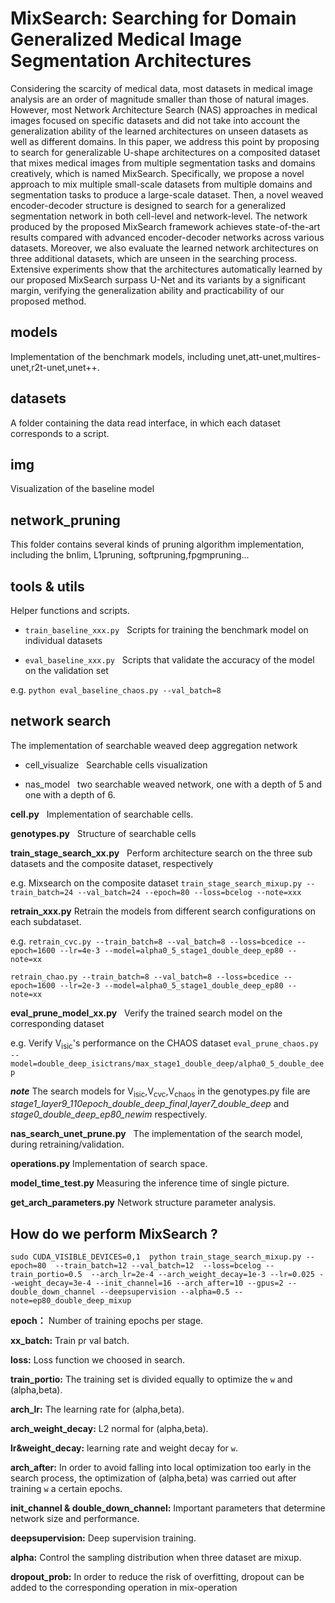 # MixSearch: Searching for Domain Generalized Medical Image Segmentation Architectures 

Considering the scarcity of medical data, most datasets in medical image analysis are an order of magnitude smaller than those of natural images. However, most Network Architecture Search (NAS) approaches in medical images focused on specific datasets and did not take into account the generalization ability of the learned architectures on unseen datasets as well as different domains. In this paper, we address this point by proposing to search for generalizable U-shape architectures on a composited dataset that mixes medical images from multiple segmentation tasks and domains creatively, which is named MixSearch. Specifically, we propose a novel approach to mix multiple small-scale datasets from multiple domains and segmentation tasks to produce a large-scale dataset. Then, a novel weaved encoder-decoder structure is designed to search for a generalized segmentation network in both cell-level and network-level. The network produced by the proposed MixSearch framework achieves state-of-the-art results compared with advanced encoder-decoder networks across various datasets. Moreover, we also evaluate the learned network architectures on three additional datasets, which are unseen in the searching process. Extensive experiments show that the architectures automatically learned by our proposed MixSearch surpass U-Net and its variants by a significant margin, verifying the generalization ability and practicability of our proposed method.

## models

Implementation of the benchmark models, including unet,att-unet,multires-unet,r2t-unet,unet++.

## datasets

A folder containing the data read interface, in which each dataset corresponds to a script.

## img

Visualization of the baseline model

## network_pruning

This folder contains several kinds of pruning algorithm implementation, including the bnlim, L1pruning, softpruning,fpgmpruning...


## tools & utils

Helper functions and scripts.

* `train_baseline_xxx.py` &nbsp;
  Scripts for training the benchmark model on individual datasets

* `eval_baseline_xxx.py`  &nbsp;
  Scripts that validate the accuracy of the model on the validation set


e.g. `python eval_baseline_chaos.py --val_batch=8`


## network search

The implementation of searchable weaved deep aggregation network

* cell_visualize &nbsp;
Searchable cells visualization

* nas_model &nbsp;
two searchable weaved network, one with a depth of 5 and one with a depth of 6.

**cell.py**  &nbsp;
Implementation of searchable cells.

**genotypes.py**  &nbsp;
Structure of searchable cells

**train_stage_search_xx.py**  &nbsp;
Perform architecture search on the three sub datasets and the composite dataset, respectively

e.g. Mixsearch on the composite dataset
`train_stage_search_mixup.py --train_batch=24 --val_batch=24 --epoch=80 --loss=bcelog --note=xxx`  

**retrain_xxx.py**  Retrain the models from different search configurations on each subdataset.

e.g. `retrain_cvc.py --train_batch=8 --val_batch=8 --loss=bcedice --epoch=1600 --lr=4e-3 --model=alpha0_5_stage1_double_deep_ep80 --note=xx `

`retrain_chao.py --train_batch=8 --val_batch=8 --loss=bcedice --epoch=1600 --lr=2e-3 --model=alpha0_5_stage1_double_deep_ep80 --note=xx `

**eval_prune_model_xx.py**  &nbsp;
Verify the trained search model on the corresponding dataset

e.g. Verify V<sub>isic</sub>'s performance on the CHAOS dataset `eval_prune_chaos.py --model=double_deep_isictrans/max_stage1_double_deep/alpha0_5_double_deep`

***note*** The search models for  V<sub>isic</sub>,V<sub>cvc</sub>,V<sub>chaos</sub>  in the genotypes.py file are *stage1_layer9_110epoch_double_deep_final*,*layer7_double_deep* and *stage0_double_deep_ep80_newim* respectively.


**nas_search_unet_prune.py** &nbsp; The implementation of the search model, during retraining/validation.

**operations.py**  Implementation of search space.

**model_time_test.py**  Measuring the inference time of single picture.

**get_arch_parameters.py** Network structure parameter analysis.

## How do we perform MixSearch ?


`sudo CUDA_VISIBLE_DEVICES=0,1  python train_stage_search_mixup.py --epoch=80  --train_batch=12 --val_batch=12  --loss=bcelog --train_portio=0.5  --arch_lr=2e-4
--arch_weight_decay=1e-3 --lr=0.025 --weight_decay=3e-4 --init_channel=16 --arch_after=10 --gpus=2 --double_down_channel --deepsupervision --alpha=0.5 --note=ep80_double_deep_mixup`

**epoch：**  Number of training epochs per stage.

**xx_batch:** Train pr val batch.

**loss:** Loss function we choosed in search.

**train_portio:** The training set is divided equally to optimize the `w` and (alpha,beta).

**arch_lr:** The learning rate for (alpha,beta).

**arch_weight_decay:** L2 normal for (alpha,beta).

**lr&weight_decay:** learning rate and weight decay for `w`.

**arch_after:** In order to avoid falling into local optimization too early in the search process, the optimization of (alpha,beta) was carried out after training `w` a certain epochs.

**init_channel & double_down_channel:** Important parameters that determine network size and performance.

**deepsupervision:** Deep supervision training.

**alpha:** Control the sampling distribution when three dataset are mixup.

**dropout_prob:** In order to reduce the risk of overfitting, dropout can be added to the corresponding operation in mix-operation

▶ _PROBLEM REQUIREMENTS_:
The material above should be repeated word for word, with every picture omitted.

▶ _SOLUTION TO THIS TASK_:
 # MixSearch: Searching for Domain Generalized Medical Image Segmentation Architectures 

Considering the scarcity of medical data, most datasets in medical image analysis are an order of magnitude smaller than those of natural images. However, most Network Architecture Search (NAS) approaches in medical images focused on specific datasets and did not take into account the generalization ability of the learned architectures on unseen datasets as well as different domains. In this paper, we address this point by proposing to search for generalizable U-shape architectures on a composited dataset that mixes medical images from multiple segmentation tasks and domains creatively, which is named MixSearch. Specifically, we propose a novel approach to mix multiple small-scale datasets from multiple domains and segmentation tasks to produce a large-scale dataset. Then, a novel weaved encoder-decoder structure is designed to search for a generalized segmentation network in both cell-level and network-level. The network produced by the proposed MixSearch framework achieves state-of-the-art results compared with advanced encoder-decoder networks across various datasets. Moreover, we also evaluate the learned network architectures on three additional datasets, which are unseen in the searching process. Extensive experiments show that the architectures automatically learned by our proposed MixSearch surpass U-Net and its variants by a significant margin, verifying the generalization ability and practicability of our proposed method.

## models

Implementation of the benchmark models, including unet,att-unet,multires-unet,r2t-unet,unet++.

## datasets

A folder containing the data read interface, in which each dataset corresponds to a script.

## img

Visualization of the baseline model

## network_pruning

This folder contains several kinds of pruning algorithm implementation, including the bnlim, L1pruning, softpruning,fpgmpruning...


## tools & utils

Helper functions and scripts.

* `train_baseline_xxx.py` &nbsp;
  Scripts for training the benchmark model on individual datasets

* `eval_baseline_xxx.py`  &nbsp;
  Scripts that validate the accuracy of the model on the validation set


e.g. `python eval_baseline_chaos.py --val_batch=8`


## network search

The implementation of searchable weaved deep aggregation network

* cell_visualize &nbsp;
Searchable cells visualization

* nas_model &nbsp;
two searchable weaved network, one with a depth of 5 and one with a depth of 6.

**cell.py**  &nbsp;
Implementation of searchable cells.

**genotypes.py**  &nbsp;
Structure of searchable cells

**train_stage_search_xx.py**  &nbsp;
Perform architecture search on the three sub datasets and the composite dataset, respectively

e.g. Mixsearch on the composite dataset
`train_stage_search_mixup.py --train_batch=24 --val_batch=24 --epoch=80 --loss=bcelog --note=xxx`  

**retrain_xxx.py**  Retrain the models from different search configurations on each subdataset.

e.g. `retrain_cvc.py --train_batch=8 --val_batch=8 --loss=bcedice --epoch=1600 --lr=4e-3 --model=alpha0_5_stage1_double_deep_ep80 --note=xx `

`retrain_chao.py --train_batch=8 --val_batch=8 --loss=bcedice --epoch=1600 --lr=2e-3 --model=alpha0_5_stage1_double_deep_ep80 --note=xx `

**eval_prune_model_xx.py**  &nbsp;
Verify the trained search model on the corresponding dataset

e.g. Verify V<sub>isic</sub>'s performance on the CHAOS dataset `eval_prune_chaos.py --model=double_deep_isictrans/max_stage1_double_deep/alpha0_5_double_deep`

***note*** The search models for  V<sub>isic</sub>,V<sub>cvc</sub>,V<sub>chaos</sub>  in the genotypes.py file are *stage1_layer9_110epoch_double_deep_final*,*layer7_double_deep* and *stage0_double_deep_ep80_newim* respectively.


**nas_search_unet_prune.py** &nbsp; The implementation of the search model, during retraining/validation.

**operations.py**  Implementation of search space.

**model_time_test.py**  Measuring the inference time of single picture.

**get_arch_parameters.py** Network structure parameter analysis.

## How do we perform MixSearch ?


`sudo CUDA_VISIBLE_DEVICES=0,1  python train_stage_search_mixup.py --epoch=80  --train_batch=12 --val_batch=12  --loss=bcelog --train_portio=0.5  --arch_lr=2e-4
--arch_weight_decay=1e-3 --lr=0.025 --weight_decay=3e-4 --init_channel=16 --arch_after=10 --gpus=2 --double_down_channel --deepsupervision --alpha=0.5 --note=ep80_double_deep_mixup`

**epoch：**  Number of training epochs per stage.

**xx_batch:** Train pr val batch.

**loss:** Loss function we choosed in search.

**train_portio:** The training set is divided equally to optimize the `w` and (alpha,beta).

**arch_lr:** The learning rate for (alpha,beta).

**arch_weight_decay:** L2 normal for (alpha,beta).

**lr&weight_decay:** learning rate and weight decay for `w`.

**arch_after:** In order to avoid falling into local optimization too early in the search process, the optimization of (alpha,beta) was carried out after training `w` a certain epochs.

**init_channel & double_down_channel:** Important parameters that determine network size and performance.

**deepsupervision:** Deep supervision training.

**alpha:** Control the sampling distribution when three dataset are mixup.

**dropout_prob:** In order to reduce the risk of overfitting, dropout can be added to the corresponding operation in mix-operation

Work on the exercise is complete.